**SUPPLIED RECORDS:**

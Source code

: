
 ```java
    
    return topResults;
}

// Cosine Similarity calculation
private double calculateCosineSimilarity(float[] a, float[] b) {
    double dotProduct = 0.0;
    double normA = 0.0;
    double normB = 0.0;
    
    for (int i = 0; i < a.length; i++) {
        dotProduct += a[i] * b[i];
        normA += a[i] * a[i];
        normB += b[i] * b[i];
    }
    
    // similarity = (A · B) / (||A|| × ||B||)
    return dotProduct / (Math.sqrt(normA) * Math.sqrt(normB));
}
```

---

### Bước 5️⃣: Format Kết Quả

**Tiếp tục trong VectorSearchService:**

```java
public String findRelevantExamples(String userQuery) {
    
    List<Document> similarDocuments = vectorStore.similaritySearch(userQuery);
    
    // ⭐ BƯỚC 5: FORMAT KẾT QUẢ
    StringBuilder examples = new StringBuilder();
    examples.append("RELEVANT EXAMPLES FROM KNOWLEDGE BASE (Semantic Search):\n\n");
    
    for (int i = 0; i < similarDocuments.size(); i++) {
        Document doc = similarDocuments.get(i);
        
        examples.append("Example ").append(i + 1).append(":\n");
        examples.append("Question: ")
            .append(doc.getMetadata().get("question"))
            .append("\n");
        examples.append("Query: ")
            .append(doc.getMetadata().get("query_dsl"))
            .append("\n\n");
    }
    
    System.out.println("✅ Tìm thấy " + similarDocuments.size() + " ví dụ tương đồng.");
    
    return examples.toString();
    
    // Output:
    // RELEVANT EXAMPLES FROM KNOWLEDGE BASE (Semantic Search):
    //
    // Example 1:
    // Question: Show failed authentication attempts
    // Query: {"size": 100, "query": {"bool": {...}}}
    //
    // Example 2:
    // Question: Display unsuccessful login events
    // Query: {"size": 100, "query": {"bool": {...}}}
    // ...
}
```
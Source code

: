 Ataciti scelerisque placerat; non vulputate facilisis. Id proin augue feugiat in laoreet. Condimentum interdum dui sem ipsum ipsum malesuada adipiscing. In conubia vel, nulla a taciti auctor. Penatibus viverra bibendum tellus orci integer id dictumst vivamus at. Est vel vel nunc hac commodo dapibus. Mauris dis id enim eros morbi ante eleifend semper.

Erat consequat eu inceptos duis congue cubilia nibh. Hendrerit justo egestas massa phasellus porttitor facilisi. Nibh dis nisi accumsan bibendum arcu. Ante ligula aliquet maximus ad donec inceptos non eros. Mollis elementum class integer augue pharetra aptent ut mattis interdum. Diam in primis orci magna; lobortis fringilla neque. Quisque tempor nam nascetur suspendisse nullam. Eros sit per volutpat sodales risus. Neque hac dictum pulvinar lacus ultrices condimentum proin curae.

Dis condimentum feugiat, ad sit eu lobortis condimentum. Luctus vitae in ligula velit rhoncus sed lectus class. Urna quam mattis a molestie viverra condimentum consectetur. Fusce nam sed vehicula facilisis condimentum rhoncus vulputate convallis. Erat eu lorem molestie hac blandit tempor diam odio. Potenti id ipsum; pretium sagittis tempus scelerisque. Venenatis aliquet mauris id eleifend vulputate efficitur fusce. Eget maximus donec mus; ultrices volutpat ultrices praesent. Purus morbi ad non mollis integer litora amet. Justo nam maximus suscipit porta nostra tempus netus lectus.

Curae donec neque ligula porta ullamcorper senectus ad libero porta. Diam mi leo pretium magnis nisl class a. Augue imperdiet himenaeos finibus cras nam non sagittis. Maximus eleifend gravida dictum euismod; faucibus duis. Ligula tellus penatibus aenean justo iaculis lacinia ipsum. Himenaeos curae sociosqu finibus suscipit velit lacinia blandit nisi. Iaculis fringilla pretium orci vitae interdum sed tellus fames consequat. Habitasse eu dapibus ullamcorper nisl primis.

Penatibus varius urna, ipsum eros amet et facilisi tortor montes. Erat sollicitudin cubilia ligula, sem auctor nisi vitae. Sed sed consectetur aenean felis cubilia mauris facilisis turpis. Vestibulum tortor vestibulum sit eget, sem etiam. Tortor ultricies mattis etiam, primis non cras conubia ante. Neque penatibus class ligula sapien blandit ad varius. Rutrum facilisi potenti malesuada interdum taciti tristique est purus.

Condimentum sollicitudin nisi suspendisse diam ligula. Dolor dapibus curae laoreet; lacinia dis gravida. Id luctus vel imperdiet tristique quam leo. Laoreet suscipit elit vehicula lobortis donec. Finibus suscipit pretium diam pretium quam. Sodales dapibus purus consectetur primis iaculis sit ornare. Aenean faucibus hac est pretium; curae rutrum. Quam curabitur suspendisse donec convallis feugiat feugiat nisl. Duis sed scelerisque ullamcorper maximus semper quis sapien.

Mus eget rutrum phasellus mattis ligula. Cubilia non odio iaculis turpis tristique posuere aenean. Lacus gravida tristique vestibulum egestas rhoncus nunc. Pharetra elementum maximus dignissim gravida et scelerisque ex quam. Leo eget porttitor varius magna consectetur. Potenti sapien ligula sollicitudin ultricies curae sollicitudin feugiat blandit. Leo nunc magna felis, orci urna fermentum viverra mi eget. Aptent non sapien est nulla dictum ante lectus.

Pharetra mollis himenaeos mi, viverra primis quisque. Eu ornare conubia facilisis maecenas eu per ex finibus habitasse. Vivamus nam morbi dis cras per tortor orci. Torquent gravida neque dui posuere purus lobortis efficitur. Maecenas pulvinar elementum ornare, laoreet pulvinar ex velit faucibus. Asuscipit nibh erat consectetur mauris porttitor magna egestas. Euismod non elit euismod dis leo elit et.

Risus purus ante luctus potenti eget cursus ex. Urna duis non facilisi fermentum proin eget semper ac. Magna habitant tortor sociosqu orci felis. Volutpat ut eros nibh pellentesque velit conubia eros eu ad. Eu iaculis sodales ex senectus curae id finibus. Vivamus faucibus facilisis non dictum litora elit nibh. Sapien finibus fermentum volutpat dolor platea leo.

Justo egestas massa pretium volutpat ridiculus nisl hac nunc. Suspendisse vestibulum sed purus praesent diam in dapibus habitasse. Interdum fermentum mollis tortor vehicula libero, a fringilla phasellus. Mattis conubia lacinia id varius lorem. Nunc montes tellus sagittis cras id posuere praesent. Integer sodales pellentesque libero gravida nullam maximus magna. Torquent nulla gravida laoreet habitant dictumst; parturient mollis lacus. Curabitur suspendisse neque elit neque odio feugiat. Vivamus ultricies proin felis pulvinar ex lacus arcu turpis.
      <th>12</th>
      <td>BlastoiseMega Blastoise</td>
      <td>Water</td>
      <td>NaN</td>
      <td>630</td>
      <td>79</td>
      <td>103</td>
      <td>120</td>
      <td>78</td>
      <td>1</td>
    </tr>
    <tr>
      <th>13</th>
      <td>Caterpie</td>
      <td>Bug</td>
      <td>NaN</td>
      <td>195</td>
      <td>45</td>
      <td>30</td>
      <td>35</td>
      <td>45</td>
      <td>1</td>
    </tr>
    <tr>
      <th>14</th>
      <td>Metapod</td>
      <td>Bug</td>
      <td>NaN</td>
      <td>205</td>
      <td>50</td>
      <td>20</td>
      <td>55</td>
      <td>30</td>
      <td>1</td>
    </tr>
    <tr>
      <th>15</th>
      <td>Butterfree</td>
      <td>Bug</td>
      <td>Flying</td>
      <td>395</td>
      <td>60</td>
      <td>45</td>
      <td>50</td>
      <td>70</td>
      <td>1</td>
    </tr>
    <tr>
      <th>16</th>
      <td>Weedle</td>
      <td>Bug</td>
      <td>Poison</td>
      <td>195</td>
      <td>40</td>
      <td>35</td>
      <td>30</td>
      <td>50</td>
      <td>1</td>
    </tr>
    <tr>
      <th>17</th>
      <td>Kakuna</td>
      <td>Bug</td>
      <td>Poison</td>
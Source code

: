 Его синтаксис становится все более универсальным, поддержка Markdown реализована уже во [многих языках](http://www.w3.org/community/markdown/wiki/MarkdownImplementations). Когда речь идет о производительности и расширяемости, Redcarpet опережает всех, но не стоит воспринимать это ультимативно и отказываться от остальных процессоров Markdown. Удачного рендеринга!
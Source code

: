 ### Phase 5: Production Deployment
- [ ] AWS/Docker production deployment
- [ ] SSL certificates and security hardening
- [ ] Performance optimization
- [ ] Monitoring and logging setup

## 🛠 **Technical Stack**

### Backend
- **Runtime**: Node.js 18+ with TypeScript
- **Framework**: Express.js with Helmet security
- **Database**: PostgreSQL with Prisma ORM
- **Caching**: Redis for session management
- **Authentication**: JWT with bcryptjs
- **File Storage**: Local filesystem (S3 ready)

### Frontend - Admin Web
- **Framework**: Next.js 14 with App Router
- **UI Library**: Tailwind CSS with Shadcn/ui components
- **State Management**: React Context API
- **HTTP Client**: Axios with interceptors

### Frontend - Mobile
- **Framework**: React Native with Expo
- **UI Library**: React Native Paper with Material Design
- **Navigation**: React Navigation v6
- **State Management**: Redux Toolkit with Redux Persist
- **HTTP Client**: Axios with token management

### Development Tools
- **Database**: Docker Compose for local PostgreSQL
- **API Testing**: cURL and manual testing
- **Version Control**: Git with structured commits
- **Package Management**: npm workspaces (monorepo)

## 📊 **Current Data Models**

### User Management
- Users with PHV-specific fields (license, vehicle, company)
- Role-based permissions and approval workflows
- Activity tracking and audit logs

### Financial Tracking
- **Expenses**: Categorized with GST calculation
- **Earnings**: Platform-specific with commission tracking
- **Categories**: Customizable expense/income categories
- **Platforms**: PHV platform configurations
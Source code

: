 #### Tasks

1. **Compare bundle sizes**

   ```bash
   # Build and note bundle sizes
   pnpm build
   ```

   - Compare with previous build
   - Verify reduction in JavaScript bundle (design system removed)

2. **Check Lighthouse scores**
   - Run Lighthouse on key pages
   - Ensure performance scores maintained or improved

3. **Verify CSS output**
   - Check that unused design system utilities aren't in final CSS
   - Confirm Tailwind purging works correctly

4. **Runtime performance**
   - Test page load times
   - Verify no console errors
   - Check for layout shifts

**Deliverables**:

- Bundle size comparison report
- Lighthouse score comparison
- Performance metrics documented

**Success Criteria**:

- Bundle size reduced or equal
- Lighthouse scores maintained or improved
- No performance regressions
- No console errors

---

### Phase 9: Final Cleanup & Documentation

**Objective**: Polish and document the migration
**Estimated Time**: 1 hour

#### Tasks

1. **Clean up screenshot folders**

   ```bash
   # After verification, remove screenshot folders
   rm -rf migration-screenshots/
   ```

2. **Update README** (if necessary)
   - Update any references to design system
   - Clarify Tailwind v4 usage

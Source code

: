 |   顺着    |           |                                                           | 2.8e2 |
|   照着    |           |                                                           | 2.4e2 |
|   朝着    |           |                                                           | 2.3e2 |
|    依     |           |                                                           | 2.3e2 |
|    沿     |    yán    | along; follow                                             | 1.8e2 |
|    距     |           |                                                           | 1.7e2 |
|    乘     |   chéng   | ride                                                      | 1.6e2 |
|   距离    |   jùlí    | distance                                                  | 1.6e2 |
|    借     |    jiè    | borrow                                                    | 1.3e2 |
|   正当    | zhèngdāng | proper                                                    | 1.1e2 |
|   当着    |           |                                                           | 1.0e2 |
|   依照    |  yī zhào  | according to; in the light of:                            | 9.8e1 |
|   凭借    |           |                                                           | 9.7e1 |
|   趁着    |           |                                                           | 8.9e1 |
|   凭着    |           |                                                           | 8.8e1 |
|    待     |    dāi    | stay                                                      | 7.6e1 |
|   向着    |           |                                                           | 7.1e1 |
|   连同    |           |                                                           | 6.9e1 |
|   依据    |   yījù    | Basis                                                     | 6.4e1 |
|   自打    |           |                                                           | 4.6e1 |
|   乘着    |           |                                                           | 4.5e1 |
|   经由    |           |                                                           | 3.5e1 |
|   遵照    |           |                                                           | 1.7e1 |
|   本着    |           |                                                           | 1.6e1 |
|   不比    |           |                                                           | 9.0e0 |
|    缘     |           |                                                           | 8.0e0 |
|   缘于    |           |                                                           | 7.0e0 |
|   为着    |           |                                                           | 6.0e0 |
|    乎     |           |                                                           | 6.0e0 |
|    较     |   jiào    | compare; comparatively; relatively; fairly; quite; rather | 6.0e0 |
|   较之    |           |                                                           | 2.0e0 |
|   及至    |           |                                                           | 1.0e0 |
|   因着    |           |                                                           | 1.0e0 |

**WHAT THE TASK ASKS:**
Please copy the lines in the records above between the one holding "- **UI Library**: React" and the one holding "- **API Testing**: cURL and manual testing", inclusive, exactly and with no other line.

**PROBLEM SOLUTION:**
- **UI Library**: React Native Paper with Material Design
- **Navigation**: React Navigation v6
- **State Management**: Redux Toolkit with Redux Persist
- **HTTP Client**: Axios with token management

### Development Tools
- **Database**: Docker Compose for local PostgreSQL
- **API Testing**: cURL and manual testing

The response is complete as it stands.